■ **Available data**
┌──

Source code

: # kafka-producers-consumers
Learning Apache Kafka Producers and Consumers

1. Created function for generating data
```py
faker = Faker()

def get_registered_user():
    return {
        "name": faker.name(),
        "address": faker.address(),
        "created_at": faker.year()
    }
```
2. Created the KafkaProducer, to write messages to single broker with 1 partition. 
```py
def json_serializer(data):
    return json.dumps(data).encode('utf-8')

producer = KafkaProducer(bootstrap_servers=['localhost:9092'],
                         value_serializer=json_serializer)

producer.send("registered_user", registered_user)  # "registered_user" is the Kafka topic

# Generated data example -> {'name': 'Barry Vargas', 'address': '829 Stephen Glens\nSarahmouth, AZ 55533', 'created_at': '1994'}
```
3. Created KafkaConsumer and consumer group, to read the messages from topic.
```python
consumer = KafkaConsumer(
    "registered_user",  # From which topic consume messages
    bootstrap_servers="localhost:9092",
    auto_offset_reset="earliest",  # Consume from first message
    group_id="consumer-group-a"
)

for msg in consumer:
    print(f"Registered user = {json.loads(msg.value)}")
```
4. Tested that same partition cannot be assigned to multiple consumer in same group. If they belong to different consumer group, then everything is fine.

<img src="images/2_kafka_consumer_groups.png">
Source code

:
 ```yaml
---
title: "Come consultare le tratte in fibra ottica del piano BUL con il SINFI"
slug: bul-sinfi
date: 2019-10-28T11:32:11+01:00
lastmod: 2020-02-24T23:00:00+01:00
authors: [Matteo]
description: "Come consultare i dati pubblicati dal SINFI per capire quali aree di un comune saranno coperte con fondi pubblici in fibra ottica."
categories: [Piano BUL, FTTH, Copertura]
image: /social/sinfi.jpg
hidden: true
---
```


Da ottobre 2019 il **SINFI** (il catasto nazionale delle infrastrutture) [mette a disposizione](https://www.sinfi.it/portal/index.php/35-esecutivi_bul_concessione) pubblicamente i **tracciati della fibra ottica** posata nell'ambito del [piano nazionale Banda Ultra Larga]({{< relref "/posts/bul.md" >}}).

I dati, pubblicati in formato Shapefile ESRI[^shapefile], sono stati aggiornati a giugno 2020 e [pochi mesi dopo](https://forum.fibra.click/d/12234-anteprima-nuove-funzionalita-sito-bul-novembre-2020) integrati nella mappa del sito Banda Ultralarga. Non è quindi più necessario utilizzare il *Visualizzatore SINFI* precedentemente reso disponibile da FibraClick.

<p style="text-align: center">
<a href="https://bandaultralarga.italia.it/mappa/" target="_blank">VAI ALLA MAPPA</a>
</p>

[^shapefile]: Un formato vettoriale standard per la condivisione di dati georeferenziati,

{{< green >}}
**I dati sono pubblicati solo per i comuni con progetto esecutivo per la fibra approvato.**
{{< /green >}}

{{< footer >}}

└──

■ **Brief**
Your task is to set down all of the entries exactly as they appear.

■ **Solution**
Source code

: # kafka-producers-consumers
Learning Apache Kafka Producers and Consumers

1. Created function for generating data
```py
faker = Faker()

def get_registered_user():
    return {
        "name": faker.name(),
        "address": faker.address(),
        "created_at": faker.year()
    }
```
2. Created the KafkaProducer, to write messages to single broker with 1 partition. 
```py
def json_serializer(data):
    return json.dumps(data).encode('utf-8')

producer = KafkaProducer(bootstrap_servers=['localhost:9092'],
                         value_serializer=json_serializer)

producer.send("registered_user", registered_user)  # "registered_user" is the Kafka topic

# Generated data example -> {'name': 'Barry Vargas', 'address': '829 Stephen Glens\nSarahmouth, AZ 55533', 'created_at': '1994'}
```
3. Created KafkaConsumer and consumer group, to read the messages from topic.
```python
consumer = KafkaConsumer(
    "registered_user",  # From which topic consume messages
    bootstrap_servers="localhost:9092",
    auto_offset_reset="earliest",  # Consume from first message
    group_id="consumer-group-a"
)

for msg in consumer:
    print(f"Registered user = {json.loads(msg.value)}")
```
4. Tested that same partition cannot be assigned to multiple consumer in same group. If they belong to different consumer group, then everything is fine.

<img src="images/2_kafka_consumer_groups.png">
Source code

:
 ```yaml
---
title: "Come consultare le tratte in fibra ottica del piano BUL con il SINFI"
slug: bul-sinfi
date: 2019-10-28T11:32:11+01:00
lastmod: 2020-02-24T23:00:00+01:00
authors: [Matteo]
description: "Come consultare i dati pubblicati dal SINFI per capire quali aree di un comune saranno coperte con fondi pubblici in fibra ottica."
categories: [Piano BUL, FTTH, Copertura]
image: /social/sinfi.jpg
hidden: true
---
```


Da ottobre 2019 il **SINFI** (il catasto nazionale delle infrastrutture) [mette a disposizione](https://www.sinfi.it/portal/index.php/35-esecutivi_bul_concessione) pubblicamente i **tracciati della fibra ottica** posata nell'ambito del [piano nazionale Banda Ultra Larga]({{< relref "/posts/bul.md" >}}).

I dati, pubblicati in formato Shapefile ESRI[^shapefile], sono stati aggiornati a giugno 2020 e [pochi mesi dopo](https://forum.fibra.click/d/12234-anteprima-nuove-funzionalita-sito-bul-novembre-2020) integrati nella mappa del sito Banda Ultralarga. Non è quindi più necessario utilizzare il *Visualizzatore SINFI* precedentemente reso disponibile da FibraClick.

<p style="text-align: center">
<a href="https://bandaultralarga.italia.it/mappa/" target="_blank">VAI ALLA MAPPA</a>
</p>

[^shapefile]: Un formato vettoriale standard per la condivisione di dati georeferenziati,

{{< green >}}
**I dati sono pubblicati solo per i comuni con progetto esecutivo per la fibra approvato.**
{{< /green >}}

{{< footer >}}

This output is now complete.